Interview with the photographer: John Payne

John Payne, photographer from Fort Lauderdale, Florida

– 1) When did you start as a photographer and what sparked that?

My earliest relocation of taking photos was in the sixth grade (age 12), and they were travel photos while on a school trip to Yucatan, Mexico. I loved being able to share my experiences with friends and family when we returned. I was using a Kodak Instamatic. The camera probably saved my life. Three friends and I were exploring a building in Uxmal. We were inching our way down a pitch-black corridor, firing off a photo every few feet so that we could see what lay ahead in the light of the flash cube. On one flash, there was a ten foot gap in the corridor floor about three feet ahead of us.  The hole was ten feet deep.  We would have tumbled in if not for the flash cube.

– 2) When did you first take photos of sailing boats and Snipes?

While I took some photos of Solings in high school and college, my real immersion in sailing photography corresponded with my oldest daughter sailing Optis. I would shoot from friends’ boats using 35mm film cameras. Later, organizers asked me to shoot their regattas and started arranging photo boats. During that time I also started shooting the regattas held out of Lauderdale Yacht Club (LYC).  My first experience shooting Snipes was The Ron Payne Memorial regatta at LYC.

– 3) What is your best sailing photograph?

I have many favorites of different classes and venues, but I’d have to say my favorite is of a rather serendipitous shot, taken during the LYC Hangover Bowl, of three young Opti sailors crewing a 420.  The looks of exuberation, glee and terror are priceless. Southern Boating used it as their cover, and the late publisher Skip Allen told me he received more positive feedback on that photo than any their magazine had ever run.

– 4) What is the most challenging thing about capturing sailing in photos?

At times it can be quite gnarly. To steal the quote from Montgomery Scott in Star Trek, “it’s like trying to hit a bullet with a smaller bullet whilst wearing a blindfold, riding a horse.” Trying to hold a long telephoto lens steady while aiming at moving targets all the while sitting on a rocking boat, can be challenging to say the least. Then there is the issue of protecting your equipment from the elements. Throw in blowing rain sea spray getting on the lens, and it can be difficult.

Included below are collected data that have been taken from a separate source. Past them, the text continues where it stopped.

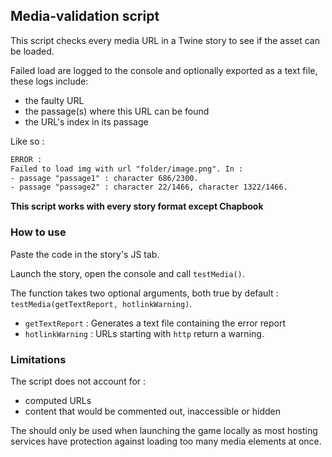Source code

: ## Media-validation script

This script checks every media URL in a Twine story to see if the asset can be loaded.

Failed load are logged to the console and optionally exported as a text file, these logs include:
- the faulty URL
- the passage(s) where this URL can be found
- the URL's index in its passage

Like so :
```html
ERROR : 
Failed to load img with url "folder/image.png". In :
- passage "passage1" : character 686/2300.
- passage "passage2" : character 22/1466, character 1322/1466.
```

**This script works with every story format except Chapbook**

### How to use

Paste the code in the story's JS tab.

Launch the story, open the console and call `testMedia()`.

The function takes two optional arguments, both true by default : `testMedia(getTextReport, hotlinkWarning)`.
- `getTextReport` : Generates a text file containing the error report
- `hotlinkWarning` : URLs starting with `http` return a warning.

### Limitations

The script does not account for :
- computed URLs
- content that would be commented out, inaccessible or hidden

The should only be used when launching the game locally as most hosting services have protection against loading too many media elements at once.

– 5) Do you have a special technique or secret to take pictures of Snipe sailing?

I love shooting Snipes going upwind in fresh breeze.  The athleticism of the sailors, hiking flat out, having waves explode in their faces, makes for exciting images. I also love to be upwind of the leeward mark as the boats round.  Of course, with a gate, you only get half the fleet.  The trick is trying to judge the favored gate because that’s where the leaders usually will be rounding.

– 6) Is this Class different from other Classes?

All classes are different.  One thing I struggle with when photographing Snipes is when they are tacking. I love that mid-tack shot from the bow, as the crew scrambles to the weather rail.  The problem with Snipes is that, unlike other two-person dinghies, the only the skipper faces the bow as they tack.  You can’t get both faces until they are settled on the next tack.  Also, what is it about Snipe skippers holding the mainsheet in their teeth? It’s the only class where that seems to be prevalent.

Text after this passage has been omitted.